◆ **What is needed**
Write out each record exactly as given, but do not include the pictures.

◆ **Data for analysis**

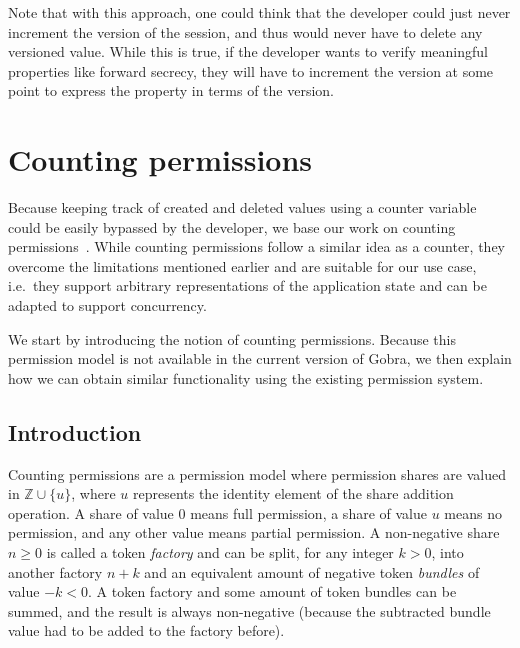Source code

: Note that with this approach, one could think that the developer could just never increment the version of the session, and thus would never have to delete any versioned value. While this is true, if the developer wants to verify meaningful properties like forward secrecy, they will have to increment the version at some point to express the property in terms of the version.

\section{Counting permissions}
\label{sec:counting-permissions}

Because keeping track of created and deleted values using a counter variable could be easily bypassed by the developer, we base our work on counting permissions~\cite{roshardt2021extending}.
While counting permissions follow a similar idea as a counter, they overcome the limitations mentioned earlier and are suitable for our use case, i.e.\ they support arbitrary representations of the application state and can be adapted to support concurrency.

We start by introducing the notion of counting permissions.
Because this permission model is not available in the current version of Gobra, we then explain how we can obtain similar functionality using the existing permission system.

\subsection{Introduction}
\label{sec:counting-permissions-introduction}

Counting permissions are a permission model where permission shares are valued in $\mathbb{Z}\cup\{u\}$, where $u$ represents the identity element of the share addition operation. A share of value $0$ means full permission, a share of value $u$ means no permission, and any other value means partial permission. A non-negative share $n\geq0$ is called a token \emph{factory} and can be split, for any integer $k>0$, into another factory $n+k$ and an equivalent amount of negative token \emph{bundles} of value $-k<0$. A token factory and some amount of token bundles can be summed, and the result is always non-negative (because the subtracted bundle value had to be added to the factory before).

◆ **Answer**
Source code

: Note that with this approach, one could think that the developer could just never increment the version of the session, and thus would never have to delete any versioned value. While this is true, if the developer wants to verify meaningful properties like forward secrecy, they will have to increment the version at some point to express the property in terms of the version.

\section{Counting permissions}
\label{sec:counting-permissions}

Because keeping track of created and deleted values using a counter variable could be easily bypassed by the developer, we base our work on counting permissions~\cite{roshardt2021extending}.
While counting permissions follow a similar idea as a counter, they overcome the limitations mentioned earlier and are suitable for our use case, i.e.\ they support arbitrary representations of the application state and can be adapted to support concurrency.

We start by introducing the notion of counting permissions.
Because this permission model is not available in the current version of Gobra, we then explain how we can obtain similar functionality using the existing permission system.

\subsection{Introduction}
\label{sec:counting-permissions-introduction}

Counting permissions are a permission model where permission shares are valued in $\mathbb{Z}\cup\{u\}$, where $u$ represents the identity element of the share addition operation. A share of value $0$ means full permission, a share of value $u$ means no permission, and any other value means partial permission. A non-negative share $n\geq0$ is called a token \emph{factory} and can be split, for any integer $k>0$, into another factory $n+k$ and an equivalent amount of negative token \emph{bundles} of value $-k<0$. A token factory and some amount of token bundles can be summed, and the result is always non-negative (because the subtracted bundle value had to be added to the factory before).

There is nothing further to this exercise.